> [REQUIRED ACTION]:
Look through the records below and collect all lines that hold the string "like".

:::::

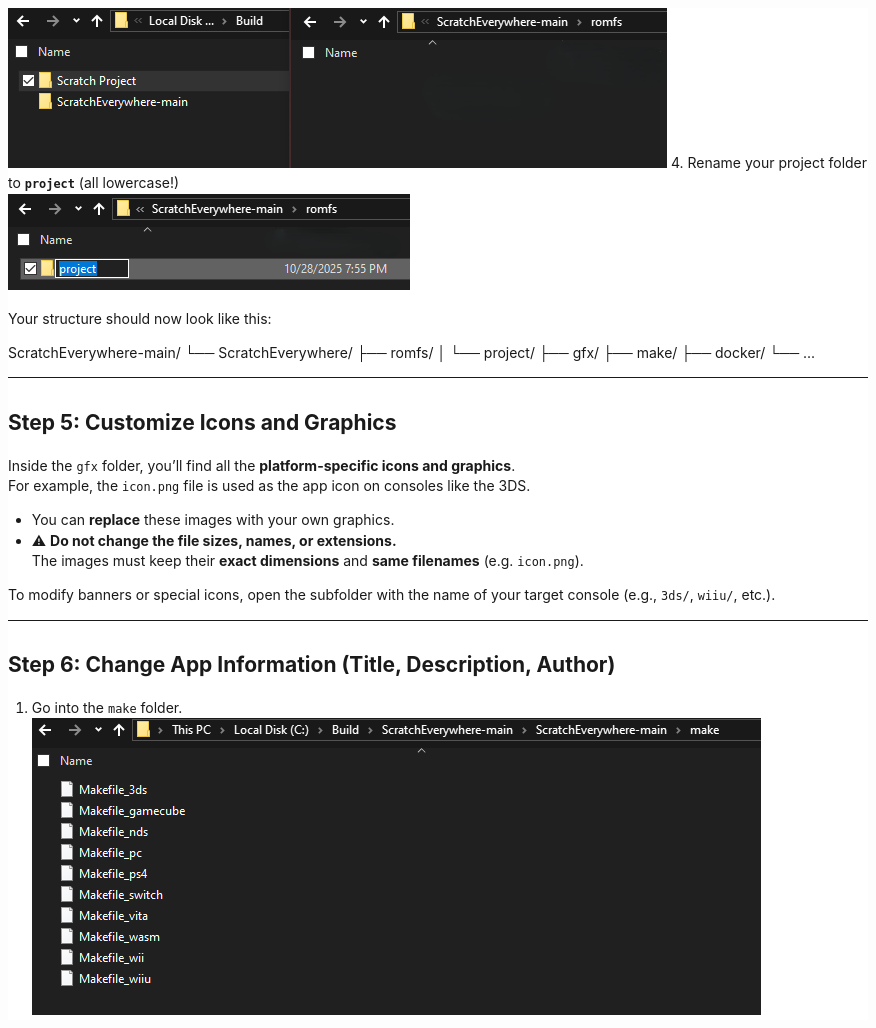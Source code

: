 ![image](guide/pictures/move.png)
4. Rename your project folder to **`project`** (all lowercase!)  
![image](guide/pictures/rename.png)

Your structure should now look like this:

ScratchEverywhere-main/
└── ScratchEverywhere/
├── romfs/
│ └── project/
├── gfx/
├── make/
├── docker/
└── ...

---

## Step 5: Customize Icons and Graphics

Inside the `gfx` folder, you’ll find all the **platform-specific icons and graphics**.  
For example, the `icon.png` file is used as the app icon on consoles like the 3DS.

- You can **replace** these images with your own graphics.  
- ⚠️ **Do not change the file sizes, names, or extensions.**  
  The images must keep their **exact dimensions** and **same filenames** (e.g. `icon.png`).

To modify banners or special icons, open the subfolder with the name of your target console (e.g., `3ds/`, `wiiu/`, etc.).

---

## Step 6: Change App Information (Title, Description, Author)

1. Go into the `make` folder.
   ![image](guide/pictures/makefiles.png)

:::::

> [SOLUTION]:
Your structure should now look like this:
For example, the `icon.png` file is used as the app icon on consoles like the 3DS.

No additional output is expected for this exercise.